Projects/Open Shakespeare/AnnotationSystem
From Open Knowledge Foundation
< Projects | Open Shakespeare(Redirected from P/Open Shakespeare/AnnotationSystem)
Problems to address/features we want:
- co-ment is very slow with large documents. Adds etc to every word and every piece of whitespace in document, clientside, after load (or so it would seem).
- want to scale to arbitrarily large documents.
- want to be able to display annotations for one version of document (e.g. Folio) on a different version (e.g. 2nd Quarto).
- want to be able to display differences between versions (plug into, say, docdiff).
A possible architecture.
- Texts stored in appropriate format (XML?) in version control repository.
- Annotations stored as {document id, {start address, end address}, text, [other annotation data], ...}
- Addresses: character offsets in XML? XPath + character offset? CDATA-only character offset (allows for clean transitions to/from text/XML)? My preference would probably be for the latter -- NickStenning.
- Any (hopefully few) changes to document can be detected through VCS, and database updated: addresses modified to make sure annotations remain in the right place.
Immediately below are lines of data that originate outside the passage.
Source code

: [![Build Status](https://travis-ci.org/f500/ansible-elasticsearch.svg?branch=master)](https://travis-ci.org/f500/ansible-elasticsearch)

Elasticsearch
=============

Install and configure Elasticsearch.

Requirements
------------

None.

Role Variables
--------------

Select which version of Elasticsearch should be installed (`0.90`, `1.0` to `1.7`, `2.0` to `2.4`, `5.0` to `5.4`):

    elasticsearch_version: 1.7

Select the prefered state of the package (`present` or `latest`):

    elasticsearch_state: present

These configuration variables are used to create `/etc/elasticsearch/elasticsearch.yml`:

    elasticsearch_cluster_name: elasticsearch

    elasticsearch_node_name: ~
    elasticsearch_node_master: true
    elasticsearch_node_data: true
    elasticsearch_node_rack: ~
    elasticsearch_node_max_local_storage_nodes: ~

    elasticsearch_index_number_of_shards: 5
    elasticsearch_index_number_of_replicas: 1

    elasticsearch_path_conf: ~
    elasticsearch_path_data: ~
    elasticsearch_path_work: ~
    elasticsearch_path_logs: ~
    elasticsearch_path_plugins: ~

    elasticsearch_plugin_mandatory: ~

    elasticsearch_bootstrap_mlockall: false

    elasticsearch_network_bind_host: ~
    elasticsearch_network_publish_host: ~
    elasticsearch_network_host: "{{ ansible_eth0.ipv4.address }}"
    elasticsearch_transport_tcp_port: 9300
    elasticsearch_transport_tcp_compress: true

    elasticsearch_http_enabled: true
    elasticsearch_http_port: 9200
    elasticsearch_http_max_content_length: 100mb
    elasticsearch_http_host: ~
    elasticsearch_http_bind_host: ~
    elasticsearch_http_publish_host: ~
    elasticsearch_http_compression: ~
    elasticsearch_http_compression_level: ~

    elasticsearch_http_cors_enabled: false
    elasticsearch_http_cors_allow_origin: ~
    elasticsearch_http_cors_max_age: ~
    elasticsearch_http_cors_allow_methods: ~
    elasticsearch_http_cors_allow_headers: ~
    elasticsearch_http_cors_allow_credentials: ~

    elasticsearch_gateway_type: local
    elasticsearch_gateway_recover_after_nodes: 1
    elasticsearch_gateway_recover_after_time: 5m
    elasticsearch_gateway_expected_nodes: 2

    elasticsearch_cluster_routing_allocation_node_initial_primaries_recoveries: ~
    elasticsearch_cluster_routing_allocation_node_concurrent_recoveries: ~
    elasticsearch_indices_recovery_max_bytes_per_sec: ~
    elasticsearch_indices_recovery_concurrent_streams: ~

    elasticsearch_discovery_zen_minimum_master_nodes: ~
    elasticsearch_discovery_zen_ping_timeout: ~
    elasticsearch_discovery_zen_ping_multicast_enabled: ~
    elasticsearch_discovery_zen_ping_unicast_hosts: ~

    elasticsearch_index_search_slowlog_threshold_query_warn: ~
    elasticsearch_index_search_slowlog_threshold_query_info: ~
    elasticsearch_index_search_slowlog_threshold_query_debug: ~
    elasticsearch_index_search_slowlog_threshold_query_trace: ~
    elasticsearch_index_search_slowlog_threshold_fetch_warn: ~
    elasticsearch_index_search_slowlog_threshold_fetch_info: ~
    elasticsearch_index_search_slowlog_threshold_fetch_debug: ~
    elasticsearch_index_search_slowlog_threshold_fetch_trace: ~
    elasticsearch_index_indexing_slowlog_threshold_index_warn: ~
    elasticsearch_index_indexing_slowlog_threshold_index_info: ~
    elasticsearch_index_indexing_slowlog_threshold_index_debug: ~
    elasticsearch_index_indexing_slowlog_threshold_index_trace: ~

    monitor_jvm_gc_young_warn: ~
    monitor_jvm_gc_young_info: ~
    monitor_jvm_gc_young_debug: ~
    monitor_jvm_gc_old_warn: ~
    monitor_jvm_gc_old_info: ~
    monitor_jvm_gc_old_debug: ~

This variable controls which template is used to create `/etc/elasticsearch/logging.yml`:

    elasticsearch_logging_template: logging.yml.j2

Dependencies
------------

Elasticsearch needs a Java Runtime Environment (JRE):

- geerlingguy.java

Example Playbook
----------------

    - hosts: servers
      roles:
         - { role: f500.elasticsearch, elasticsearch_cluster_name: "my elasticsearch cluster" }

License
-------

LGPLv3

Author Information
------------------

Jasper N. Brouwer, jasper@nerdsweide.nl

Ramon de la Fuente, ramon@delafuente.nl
Could easily(?) be made into a nice abstraction: given a directional diff between two versions of the text and a list of {start addr, end addr}, return a list of the new {start addr, end addr}. (Dropping annotations that correspond to removed text, etc.)
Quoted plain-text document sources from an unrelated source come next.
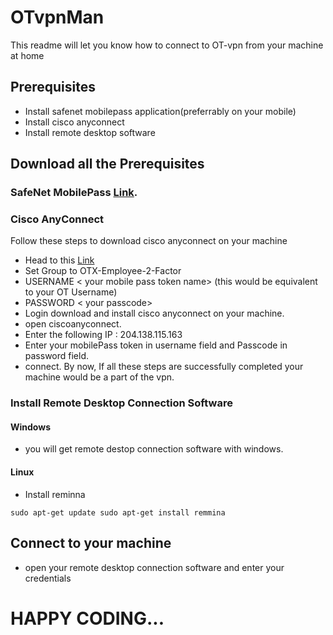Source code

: # OTvpnMan
This readme will let you know how to connect to OT-vpn from your machine at home

## Prerequisites
- Install safenet mobilepass application(preferrably on your mobile)
- Install cisco anyconnect
- Install remote desktop software

## Download all the Prerequisites
### SafeNet MobilePass [Link](https://play.google.com/store/apps/details?id=securecomputing.devices.android.controller).
### Cisco AnyConnect 
Follow these steps to download cisco anyconnect on your machine
- Head to this [Link](https://vpn-wl.opentext.com)
- Set Group to OTX-Employee-2-Factor
- USERNAME < your mobile pass token name> (this would be equivalent to your OT Username)
- PASSWORD < your passcode>
- Login
download and install cisco anyconnect on your machine.
- open ciscoanyconnect.
- Enter the following IP : 204.138.115.163
- Enter your mobilePass token in username field and Passcode in password field.
- connect.
By now, If all these steps are successfully completed your machine would be a part of the vpn.
### Install Remote Desktop Connection Software
#### Windows
- you will get remote destop connection software with windows.
#### Linux
- Install reminna 

`sudo apt-get update
 sudo apt-get install remmina`

## Connect to your machine
- open your remote desktop connection software and enter your credentials 

# HAPPY CODING...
- Copy annotations to alternate version? Annotations with multiple locations (i.e. 'Annotation' has-many 'Documents' through 'Locations')?
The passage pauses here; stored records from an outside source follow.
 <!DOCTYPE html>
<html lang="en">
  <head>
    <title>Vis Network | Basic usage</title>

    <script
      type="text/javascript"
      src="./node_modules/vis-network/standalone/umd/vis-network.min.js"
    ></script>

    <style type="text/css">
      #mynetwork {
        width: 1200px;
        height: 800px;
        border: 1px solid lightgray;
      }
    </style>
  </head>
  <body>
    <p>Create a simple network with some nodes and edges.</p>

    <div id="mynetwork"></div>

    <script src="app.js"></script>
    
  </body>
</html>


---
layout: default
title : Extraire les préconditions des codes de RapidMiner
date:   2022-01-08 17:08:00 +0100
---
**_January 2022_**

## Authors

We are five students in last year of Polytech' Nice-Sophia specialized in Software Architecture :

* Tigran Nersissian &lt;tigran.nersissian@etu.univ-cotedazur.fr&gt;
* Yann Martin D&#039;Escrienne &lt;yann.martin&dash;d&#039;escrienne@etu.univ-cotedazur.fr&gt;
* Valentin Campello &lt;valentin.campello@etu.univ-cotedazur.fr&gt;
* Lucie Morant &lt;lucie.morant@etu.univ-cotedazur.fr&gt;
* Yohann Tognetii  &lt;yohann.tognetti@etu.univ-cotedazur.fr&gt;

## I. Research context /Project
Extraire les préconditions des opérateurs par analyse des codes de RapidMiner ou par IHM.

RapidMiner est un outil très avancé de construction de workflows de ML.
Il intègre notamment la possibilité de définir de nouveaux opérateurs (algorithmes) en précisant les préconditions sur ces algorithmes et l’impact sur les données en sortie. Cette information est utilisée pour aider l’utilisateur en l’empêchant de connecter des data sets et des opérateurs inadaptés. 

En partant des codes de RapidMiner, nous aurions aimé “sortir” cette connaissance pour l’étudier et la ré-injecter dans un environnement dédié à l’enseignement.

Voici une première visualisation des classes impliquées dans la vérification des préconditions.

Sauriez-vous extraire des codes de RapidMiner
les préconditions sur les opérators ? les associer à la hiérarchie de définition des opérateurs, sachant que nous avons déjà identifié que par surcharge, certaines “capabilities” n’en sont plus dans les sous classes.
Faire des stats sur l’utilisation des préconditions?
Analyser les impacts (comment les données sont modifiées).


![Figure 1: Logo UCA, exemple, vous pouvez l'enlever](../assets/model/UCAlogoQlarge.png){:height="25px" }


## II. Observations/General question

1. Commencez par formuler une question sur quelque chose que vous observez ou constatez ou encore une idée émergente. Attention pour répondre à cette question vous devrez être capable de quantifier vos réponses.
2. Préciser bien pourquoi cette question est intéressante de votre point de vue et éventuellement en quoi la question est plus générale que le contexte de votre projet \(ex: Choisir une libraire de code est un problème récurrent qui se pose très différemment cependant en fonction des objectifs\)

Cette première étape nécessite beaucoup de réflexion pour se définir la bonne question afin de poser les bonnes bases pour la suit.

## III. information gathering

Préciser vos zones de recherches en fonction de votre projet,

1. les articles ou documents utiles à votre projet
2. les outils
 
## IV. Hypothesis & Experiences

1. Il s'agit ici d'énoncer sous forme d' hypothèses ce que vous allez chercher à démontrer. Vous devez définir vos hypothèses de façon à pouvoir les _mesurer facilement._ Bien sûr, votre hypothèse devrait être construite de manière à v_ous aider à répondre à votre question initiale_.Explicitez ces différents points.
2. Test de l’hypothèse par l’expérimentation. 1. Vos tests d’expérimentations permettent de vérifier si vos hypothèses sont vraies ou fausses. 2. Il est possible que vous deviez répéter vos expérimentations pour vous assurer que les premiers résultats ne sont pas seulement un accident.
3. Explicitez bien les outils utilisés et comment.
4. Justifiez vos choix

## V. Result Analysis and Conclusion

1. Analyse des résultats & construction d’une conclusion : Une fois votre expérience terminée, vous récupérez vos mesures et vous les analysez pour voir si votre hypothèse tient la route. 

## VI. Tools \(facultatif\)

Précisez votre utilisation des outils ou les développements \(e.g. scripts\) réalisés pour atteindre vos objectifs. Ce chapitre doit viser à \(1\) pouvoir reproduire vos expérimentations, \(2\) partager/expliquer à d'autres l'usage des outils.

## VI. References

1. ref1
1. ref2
- A possible algorithm for doing address translation:
- Take a smallish chunk of the text centered on the relevant address: chunk
- Find the address in the new document corresponding to the same proportional position (i.e. chunk appears 37% through the first document, so assume it will appear near there in the new document): pivot
- Fuzzy full-text search the document for chunk, weighting text nearer pivot higher than that further away.
- We'll end up with a few possible alignments, hopefully one being far more likely than the others. If so, we're sorted. If not, then at the very least we have an easy machine-assisted means of identifying the correct alignment.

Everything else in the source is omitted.